『江戸時代の古文書を読む 元禄時代』「元禄時代の江戸みやげ」 『新版 古郷帰の江戸噺(こきょうがえりのえどばなし)』出典・仰出之留(国立公文書館内閣文庫所蔵) 綱吉の頃
『江戸時代の古文書を読む 元禄時代』より第4章「元禄時代の江戸みやげ」を読む。
写真は徳川綱吉が五代目将軍についてから七年目の貞亭四年(1687年)6月に、江戸の山下彦兵衛・簾翠屋(れんすいや)仁兵衛・鍵屋平右衛門という三名の版元によって出版された『新版 古郷帰の江戸噺(こきょうがえりのえどばなし)』の一部である。
『新版 古郷帰の江戸噺』を読んでいて、故中村士官様と故中村富十郎様の絶妙な芝居が展開された、歌舞伎の『江戸みやげ』を思い浮かべた。

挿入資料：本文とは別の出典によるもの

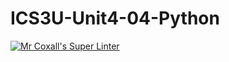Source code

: # ICS3U-Unit4-04-Python

[![Mr Coxall's Super Linter](https://github.com/marshall-demars/ICS3U-Unit4-04-Python/workflows/Mr%20Coxall's%20Super%20Linter/badge.svg)](https://github.com/marshall-demars/ICS3U-Unit4-04-Python/actions/)
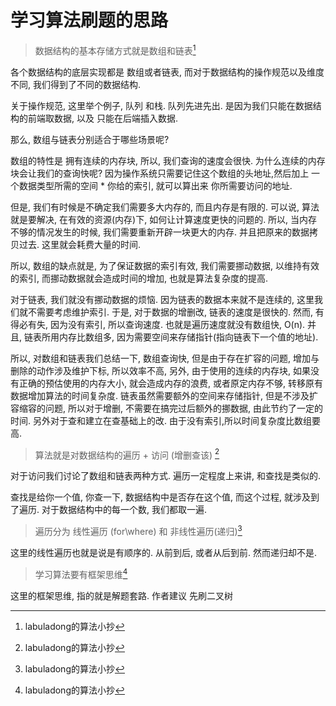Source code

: # 学习算法刷题的思路

> 数据结构的基本存储方式就是数组和链表[^1]

各个数据结构的底层实现都是 数组或者链表, 而对于数据结构的操作规范以及维度不同, 我们得到了不同的数据结构.

关于操作规范, 这里举个例子, 队列 和栈. 队列先进先出. 是因为我们只能在数据结构的前端取数据, 以及 只能在后端插入数据.

那么, 数组与链表分别适合于哪些场景呢?

数组的特性是 拥有连续的内存块, 所以, 我们查询的速度会很快. 为什么连续的内存块会让我们的查询快呢? 因为操作系统只需要记住这个数组的头地址,然后加上 一个数据类型所需的空间 * 你给的索引, 就可以算出来 你所需要访问的地址.

但是, 我们有时候是不确定我们需要多大内存的, 而且内存是有限的. 可以说, 算法就是要解决, 在有效的资源(内存)下, 如何让计算速度更快的问题的. 所以, 当内存不够的情况发生的时候, 我们需要重新开辟一块更大的内存. 并且把原来的数据拷贝过去. 这里就会耗费大量的时间.

所以, 数组的缺点就是, 为了保证数据的索引有效, 我们需要挪动数据, 以维持有效的索引, 而挪动数据就会造成时间的增加, 也就是算法复杂度的提高.

对于链表, 我们就没有挪动数据的烦恼. 因为链表的数据本来就不是连续的, 这里我们就不需要考虑维护索引. 于是, 对于数据的增删改, 链表的速度是很快的. 然而, 有得必有失, 因为没有索引, 所以查询速度. 也就是遍历速度就没有数组快, O(n). 并且, 链表所用内存比数组多, 因为需要空间来存储指针(指向链表下一个值的地址).

所以, 对数组和链表我们总结一下, 数组查询快, 但是由于存在扩容的问题, 增加与删除的动作涉及维护下标, 所以效率不高, 另外, 由于使用的连续的内存块, 如果没有正确的预估使用的内存大小, 就会造成内存的浪费, 或者原定内存不够, 转移原有数据增加算法的时间复杂度. 链表虽然需要额外的空间来存储指针, 但是不涉及扩容缩容的问题, 所以对于增删, 不需要在搞完过后额外的挪数据, 由此节约了一定的时间. 另外对于查和建立在查基础上的改. 由于没有索引,所以时间复杂度比数组要高. 

> 算法就是对数据结构的遍历 + 访问 (增删查该) [^1]

对于访问我们讨论了数组和链表两种方式. 遍历一定程度上来讲, 和查找是类似的. 

查找是给你一个值, 你查一下, 数据结构中是否存在这个值, 而这个过程, 就涉及到了遍历. 对于数据结构中的每一个数, 我们都取一遍. 

> 遍历分为 线性遍历 (for\where) 和 非线性遍历(递归)[^1]

这里的线性遍历也就是说是有顺序的. 从前到后, 或者从后到前. 然而递归却不是.

> 学习算法要有框架思维[^1]

这里的框架思维, 指的就是解题套路. 作者建议 先刷二叉树



[^1]: labuladong的算法小抄

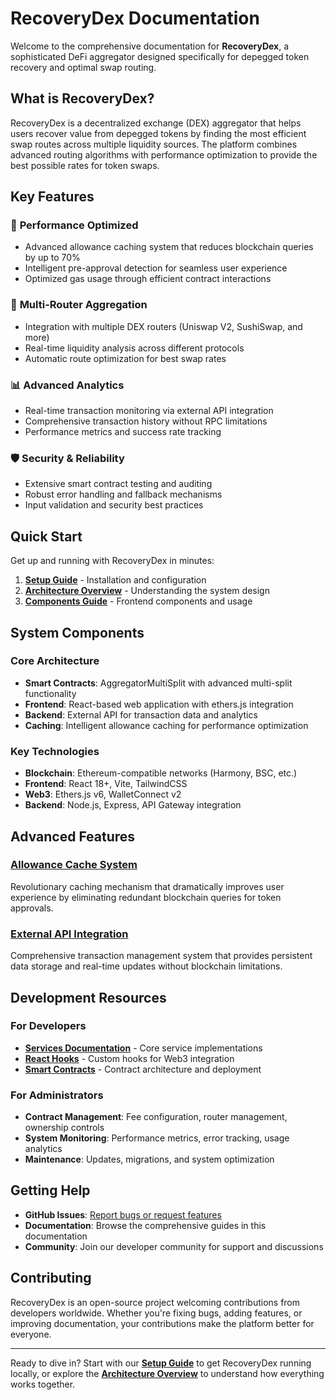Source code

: # RecoveryDex Documentation

Welcome to the comprehensive documentation for **RecoveryDex**, a sophisticated DeFi aggregator designed specifically for depegged token recovery and optimal swap routing.

## What is RecoveryDex?

RecoveryDex is a decentralized exchange (DEX) aggregator that helps users recover value from depegged tokens by finding the most efficient swap routes across multiple liquidity sources. The platform combines advanced routing algorithms with performance optimization to provide the best possible rates for token swaps.

## Key Features

### 🚀 **Performance Optimized**
- Advanced allowance caching system that reduces blockchain queries by up to 70%
- Intelligent pre-approval detection for seamless user experience
- Optimized gas usage through efficient contract interactions

### 🔗 **Multi-Router Aggregation**
- Integration with multiple DEX routers (Uniswap V2, SushiSwap, and more)
- Real-time liquidity analysis across different protocols
- Automatic route optimization for best swap rates

### 📊 **Advanced Analytics**
- Real-time transaction monitoring via external API integration
- Comprehensive transaction history without RPC limitations
- Performance metrics and success rate tracking

### 🛡️ **Security & Reliability**
- Extensive smart contract testing and auditing
- Robust error handling and fallback mechanisms
- Input validation and security best practices

## Quick Start

Get up and running with RecoveryDex in minutes:

1. **[Setup Guide](./setup.md)** - Installation and configuration
2. **[Architecture Overview](./architecture.md)** - Understanding the system design
3. **[Components Guide](./components.md)** - Frontend components and usage

## System Components

### Core Architecture
- **Smart Contracts**: AggregatorMultiSplit with advanced multi-split functionality
- **Frontend**: React-based web application with ethers.js integration
- **Backend**: External API for transaction data and analytics
- **Caching**: Intelligent allowance caching for performance optimization

### Key Technologies
- **Blockchain**: Ethereum-compatible networks (Harmony, BSC, etc.)
- **Frontend**: React 18+, Vite, TailwindCSS
- **Web3**: Ethers.js v6, WalletConnect v2
- **Backend**: Node.js, Express, API Gateway integration

## Advanced Features

### [Allowance Cache System](./allowance-cache.md)
Revolutionary caching mechanism that dramatically improves user experience by eliminating redundant blockchain queries for token approvals.

### [External API Integration](./transactions-api.md)
Comprehensive transaction management system that provides persistent data storage and real-time updates without blockchain limitations.

## Development Resources

### For Developers
- **[Services Documentation](./services.md)** - Core service implementations
- **[React Hooks](./hooks.md)** - Custom hooks for Web3 integration
- **[Smart Contracts](./contracts.md)** - Contract architecture and deployment

### For Administrators
- **Contract Management**: Fee configuration, router management, ownership controls
- **System Monitoring**: Performance metrics, error tracking, usage analytics
- **Maintenance**: Updates, migrations, and system optimization

## Getting Help

- **GitHub Issues**: [Report bugs or request features](https://github.com/mzfshark/RecoveryDex/issues)
- **Documentation**: Browse the comprehensive guides in this documentation
- **Community**: Join our developer community for support and discussions

## Contributing

RecoveryDex is an open-source project welcoming contributions from developers worldwide. Whether you're fixing bugs, adding features, or improving documentation, your contributions make the platform better for everyone.

---

Ready to dive in? Start with our **[Setup Guide](./setup.md)** to get RecoveryDex running locally, or explore the **[Architecture Overview](./architecture.md)** to understand how everything works together.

この芝居では、反物(着物)を売る歩く二人の女が江戸で宿を取る。
たまたま芝居がかかっており、女(富十郎)は記念(みやげ)に芝居を一つ見ようと言う。
一方財布の紐の硬い女(芝翫)はもったいないから見ないと言い張る。
そこへ美しい役者登場。 財布の紐の硬い女(芝翫)は一目惚れしてしまう。
財布の紐の硬い女(芝翫)はは素直に芝居を見て惚れ込み、役者を呼ぶ。女は役者のぞっこんである。
役者は借金(?)のためにっちもさっちも行かなくなったことを苦に、女房(?)と駆け落ちしようとする。

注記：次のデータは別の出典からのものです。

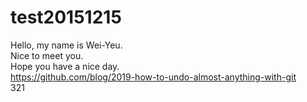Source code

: # test20151215<br>
Hello, my name is Wei-Yeu.<br>
Nice to meet you.<br>
Hope you have a nice day.<br>
https://github.com/blog/2019-how-to-undo-almost-anything-with-git<br>
321

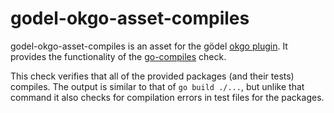 godel-okgo-asset-compiles
=========================
godel-okgo-asset-compiles is an asset for the gödel [okgo plugin](https://github.com/palantir/okgo). It provides the functionality of the [go-compiles](https://github.com/palantir/go-compiles) check.

This check verifies that all of the provided packages (and their tests) compiles. The output is similar to that of `go build ./...`, but unlike that command it also checks for compilation errors in test files for the packages.
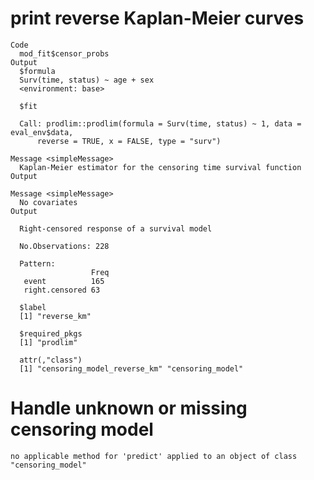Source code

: # print reverse Kaplan-Meier curves

    Code
      mod_fit$censor_probs
    Output
      $formula
      Surv(time, status) ~ age + sex
      <environment: base>
      
      $fit
      
      Call: prodlim::prodlim(formula = Surv(time, status) ~ 1, data = eval_env$data, 
          reverse = TRUE, x = FALSE, type = "surv")
      
    Message <simpleMessage>
      Kaplan-Meier estimator for the censoring time survival function
    Output
      
    Message <simpleMessage>
      No covariates
    Output
      
      Right-censored response of a survival model
      
      No.Observations: 228 
      
      Pattern:
                      Freq
       event          165 
       right.censored 63  
      
      $label
      [1] "reverse_km"
      
      $required_pkgs
      [1] "prodlim"
      
      attr(,"class")
      [1] "censoring_model_reverse_km" "censoring_model"           

# Handle unknown or missing censoring model

    no applicable method for 'predict' applied to an object of class "censoring_model"

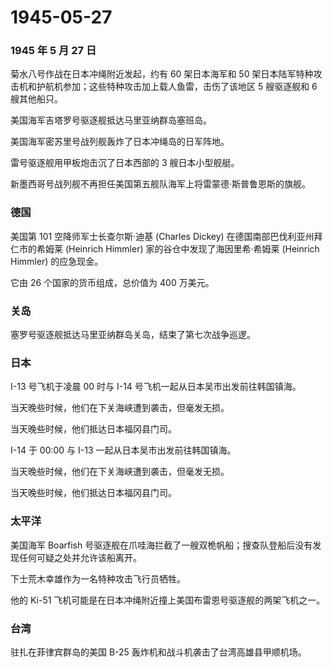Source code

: # 1945-05-27

### 1945 年 5 月 27 日

菊水八号作战在日本冲绳附近发起，约有 60 架日本海军和 50
架日本陆军特种攻击机和护航机参加；这些特种攻击加上载人鱼雷，击伤了该地区
5 艘驱逐舰和 6 艘其他船只。

美国海军吉塔罗号驱逐舰抵达马里亚纳群岛塞班岛。

美国海军密苏里号战列舰轰炸了日本冲绳岛的日军阵地。

雷号驱逐舰用甲板炮击沉了日本西部的 3 艘日本小型舰艇。

新墨西哥号战列舰不再担任美国第五舰队海军上将雷蒙德·斯普鲁恩斯的旗舰。

### 德国

美国第 101 空降师军士长查尔斯·迪基 (Charles Dickey)
在德国南部巴伐利亚州拜仁市的希姆莱 (Heinrich Himmler)
家的谷仓中发现了海因里希·希姆莱 (Heinrich Himmler) 的应急现金。

它由 26 个国家的货币组成，总价值为 400 万美元。

### 关岛

塞罗号驱逐舰抵达马里亚纳群岛关岛，结束了第七次战争巡逻。

### 日本

I-13 号飞机于凌晨 00 时与 I-14 号飞机一起从日本吴市出发前往韩国镇海。

当天晚些时候，他们在下关海峡遭到袭击，但毫发无损。

当天晚些时候，他们抵达日本福冈县门司。

I-14 于 00:00 与 I-13 一起从日本吴市出发前往韩国镇海。

当天晚些时候，他们在下关海峡遭到袭击，但毫发无损。

当天晚些时候，他们抵达日本福冈县门司。

### 太平洋

美国海军 Boarfish
号驱逐舰在爪哇海拦截了一艘双桅帆船；搜查队登船后没有发现任何可疑之处并允许该船离开。

下士荒木幸雄作为一名特种攻击飞行员牺牲。

他的 Ki-51
飞机可能是在日本冲绳附近撞上美国布雷恩号驱逐舰的两架飞机之一。

### 台湾

驻扎在菲律宾群岛的美国 B-25 轰炸机和战斗机袭击了台湾高雄县甲顺机场。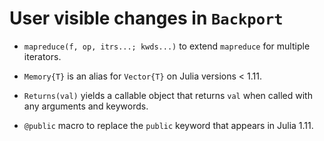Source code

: # User visible changes in `Backport`

- `mapreduce(f, op, itrs...; kwds...)` to extend `mapreduce` for multiple iterators.

- `Memory{T}` is an alias for `Vector{T}` on Julia versions < 1.11.

- `Returns(val)` yields a callable object that returns `val` when called with any
  arguments and keywords.

- `@public` macro to replace the `public` keyword that appears in Julia 1.11.
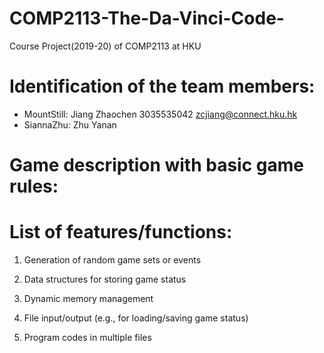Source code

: # COMP2113-The-Da-Vinci-Code-
Course Project(2019-20) of COMP2113 at HKU

# Identification of the team members:
* MountStill: Jiang Zhaochen 3035535042 zcjiang@connect.hku.hk
* SiannaZhu: Zhu Yanan

# Game description with basic game rules:

# List of features/functions:
1. Generation of random game sets or events

2. Data structures for storing game status

3. Dynamic memory management

4. File input/output (e.g., for loading/saving game status)

5. Program codes in multiple files
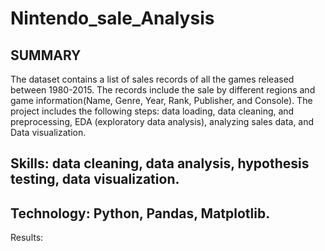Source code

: # Nintendo_sale_Analysis

## SUMMARY 
The dataset contains a list of sales records of all the games released between 1980-2015. The records include the sale by different regions and game information(Name, Genre, Year, Rank, Publisher, and Console). The project includes the following steps: data loading, data cleaning, and preprocessing, EDA (exploratory data analysis), analyzing sales data, and Data visualization.

## Skills: data cleaning, data analysis, hypothesis testing, data visualization.
## Technology: Python, Pandas, Matplotlib.



Results: 
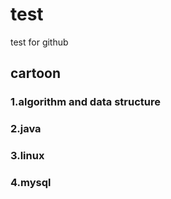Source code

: # test

test for github

## cartoon

### 1.algorithm and data structure

### 2.java

### 3.linux

### 4.mysql

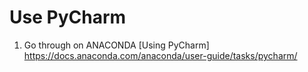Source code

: # Use PyCharm

1. Go through on ANACONDA [Using PyCharm] https://docs.anaconda.com/anaconda/user-guide/tasks/pycharm/
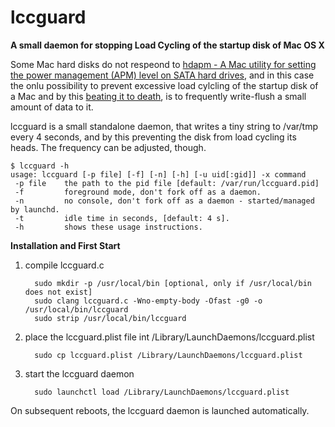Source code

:# lccguard
**A small daemon for stopping Load Cycling of the startup disk of Mac OS X**

Some Mac hard disks do not respeond to [hdapm - A Mac utility for setting the power management (APM) level on SATA hard drives](http://mckinlay.net.nz/hdapm/),
and in this case the onlu possibility to prevent excessive load cylcling of the startup disk of a Mac and by this [beating it
to death](http://www.kg4cyx.net/mac-os-x-is-beating-your-hard-drives-to-death-heres-the-fix/), is to frequently write-flush
a small amount of data to it.

lccguard is a small standalone daemon, that writes a tiny string to /var/tmp every 4 seconds, and by this preventing the disk
from load cycling its heads. The frequency can be adjusted, though.

    $ lccguard -h
    usage: lccguard [-p file] [-f] [-n] [-h] [-u uid[:gid]] -x command
     -p file    the path to the pid file [default: /var/run/lccguard.pid]
     -f         foreground mode, don't fork off as a daemon.
     -n         no console, don't fork off as a daemon - started/managed by launchd.
     -t         idle time in seconds, [default: 4 s].
     -h         shows these usage instructions.


**Installation and First Start**

1. compile lccguard.c

         sudo mkdir -p /usr/local/bin [optional, only if /usr/local/bin does not exist]
         sudo clang lccguard.c -Wno-empty-body -Ofast -g0 -o /usr/local/bin/lccguard
         sudo strip /usr/local/bin/lccguard
   
2. place the lccguard.plist file int /Library/LaunchDaemons/lccguard.plist

         sudo cp lccguard.plist /Library/LaunchDaemons/lccguard.plist

3. start the lccguard daemon

         sudo launchctl load /Library/LaunchDaemons/lccguard.plist


On subsequent reboots, the lccguard daemon is launched automatically.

それを知った財布の紐の硬い女(芝翫)は反物の行商で稼いだ金をすっかりと役者にあげてしまう。
驚いたもう一人の女(富十郎)。止めて求めても聞きやしない。
財布の紐の硬い女(芝翫)はすっからかんの一文無し。驚いたもう女(富十郎)に向かって、芝翫が一言。
「お江戸 みやげぇだぁよぉ。」
(以上、芝居『江戸みやげ』の要約)
江戸時代にこのように多くの江戸の旅の手引書が出ていた事を考えると、時代を想定してのこの芝居が展開されるのも理解ができる。

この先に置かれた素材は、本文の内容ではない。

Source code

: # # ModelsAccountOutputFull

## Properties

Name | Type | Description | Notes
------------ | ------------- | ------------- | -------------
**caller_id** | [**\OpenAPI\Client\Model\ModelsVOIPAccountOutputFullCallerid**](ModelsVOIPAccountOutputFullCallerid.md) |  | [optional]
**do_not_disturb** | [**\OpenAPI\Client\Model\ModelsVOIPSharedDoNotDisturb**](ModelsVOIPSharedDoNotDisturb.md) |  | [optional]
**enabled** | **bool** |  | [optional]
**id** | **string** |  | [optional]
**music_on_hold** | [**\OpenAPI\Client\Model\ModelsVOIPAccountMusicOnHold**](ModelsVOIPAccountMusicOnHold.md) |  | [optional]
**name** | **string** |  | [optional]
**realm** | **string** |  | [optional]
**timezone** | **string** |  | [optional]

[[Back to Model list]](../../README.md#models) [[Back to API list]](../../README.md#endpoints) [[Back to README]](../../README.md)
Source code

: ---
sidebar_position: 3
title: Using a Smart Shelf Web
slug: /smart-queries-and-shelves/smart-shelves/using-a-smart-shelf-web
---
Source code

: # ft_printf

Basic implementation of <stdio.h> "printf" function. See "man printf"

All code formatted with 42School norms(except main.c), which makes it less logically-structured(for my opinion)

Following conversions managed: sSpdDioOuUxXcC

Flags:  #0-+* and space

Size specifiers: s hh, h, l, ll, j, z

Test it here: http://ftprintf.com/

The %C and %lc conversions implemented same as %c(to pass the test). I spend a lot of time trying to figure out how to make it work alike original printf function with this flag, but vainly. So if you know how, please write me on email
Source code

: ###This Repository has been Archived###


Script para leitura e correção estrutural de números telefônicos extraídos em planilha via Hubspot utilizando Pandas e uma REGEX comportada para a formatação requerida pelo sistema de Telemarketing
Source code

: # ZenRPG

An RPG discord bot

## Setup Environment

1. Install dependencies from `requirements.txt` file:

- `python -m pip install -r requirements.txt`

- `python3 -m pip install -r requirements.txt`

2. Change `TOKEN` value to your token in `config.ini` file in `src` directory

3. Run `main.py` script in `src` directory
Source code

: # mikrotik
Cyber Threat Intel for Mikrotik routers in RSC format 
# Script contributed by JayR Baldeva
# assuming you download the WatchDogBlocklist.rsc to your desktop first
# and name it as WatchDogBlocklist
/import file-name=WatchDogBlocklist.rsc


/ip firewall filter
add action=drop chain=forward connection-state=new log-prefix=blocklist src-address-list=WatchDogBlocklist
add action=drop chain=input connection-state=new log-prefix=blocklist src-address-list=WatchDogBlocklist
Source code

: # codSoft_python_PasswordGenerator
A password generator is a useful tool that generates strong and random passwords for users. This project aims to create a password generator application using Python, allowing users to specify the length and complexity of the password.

七代目 芝翫様と五代目 富十郎様の軽快で面白い歌舞伎『江戸みやげ』の台詞の言い回しや立ち位置が目に浮かぶ。
もう一度劇場でお二人を見たいなぁと思いながら、『江戸時代の古文書を読む 元禄時代』の最終章である「元禄時代の江戸みやげ」を読み進めていた。